La protesta social tiene un nuevo rostro. Los parámetros políticos y éticos sobre sus limitaciones y alcances también se están modificando. El uso de las nuevas tecnologías le ha dado otra dimensión. Por todo esto, la nueva fuerza que ha adquirido la manifestación como instrumento de comunicación política obliga también a la revisión de estrategias y tácticas, tanto para los gobiernos y partidos, como para los medios de comunicación y grupos de la sociedad civil.
En el nuevo contexto, los límites éticos y jurídicos se tienen que replantear. Es necesario. Es lo justo. Para que la protesta social disminuya y no sea motivo de violencia, hace falta que la autoridad cumpla con su obligación y dé los mejores resultados posibles a la mayoría. De igual forma, el respeto a la ley y a los derechos humanos es absolutamente indispensable.
Hoy, la manifestación social no se puede reducir al número de participantes o asistentes. Su valor actual no reside en quiénes son capaces de convocar a más gente o quiénes tienen un mayor “músculo social” o recursos para el acarreo. Tampoco sirve de mucho una gran convocatoria ciudadana sin liderazgos fuertes que la canalicen hacia los objetivos que le dieron origen. Mucho menos para lograr otras causas de mayor relevancia. Si la protesta y sus causas son justificadas, el número pasa a segundo plano.

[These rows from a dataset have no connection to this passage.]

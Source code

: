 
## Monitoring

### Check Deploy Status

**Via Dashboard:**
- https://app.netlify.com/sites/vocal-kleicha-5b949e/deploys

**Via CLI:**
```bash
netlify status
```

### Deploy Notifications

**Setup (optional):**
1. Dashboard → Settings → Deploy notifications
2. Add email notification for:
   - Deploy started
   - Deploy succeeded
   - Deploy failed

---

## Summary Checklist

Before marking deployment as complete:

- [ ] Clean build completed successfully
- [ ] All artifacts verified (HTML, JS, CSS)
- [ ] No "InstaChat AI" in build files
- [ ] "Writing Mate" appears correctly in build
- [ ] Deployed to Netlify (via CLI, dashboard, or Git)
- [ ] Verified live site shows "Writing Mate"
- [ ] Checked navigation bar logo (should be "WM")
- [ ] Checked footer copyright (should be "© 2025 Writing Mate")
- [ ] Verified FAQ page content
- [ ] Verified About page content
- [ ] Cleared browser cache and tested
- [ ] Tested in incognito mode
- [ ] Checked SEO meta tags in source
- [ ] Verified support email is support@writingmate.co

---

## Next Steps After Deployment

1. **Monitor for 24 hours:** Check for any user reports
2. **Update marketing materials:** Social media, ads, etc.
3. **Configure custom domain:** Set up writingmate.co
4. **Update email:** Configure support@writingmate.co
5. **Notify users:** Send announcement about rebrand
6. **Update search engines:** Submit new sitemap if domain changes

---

Quienes buscan recuperar a un familiar desaparecido tienen el mismo derecho de presionar que un partido o una organización de la sociedad civil. Por lo tanto, no tiene mayor autoridad quien llena más veces las plazas. La tiene cualquier persona a quien se le han afectado sus derechos, a quien requiere soluciones a los problemas ocasionados por las autoridades o a quien quiere proteger su integridad física y patrimonial, más cuando es consecuencia de abusos de autoridad, corrupción o impunidad.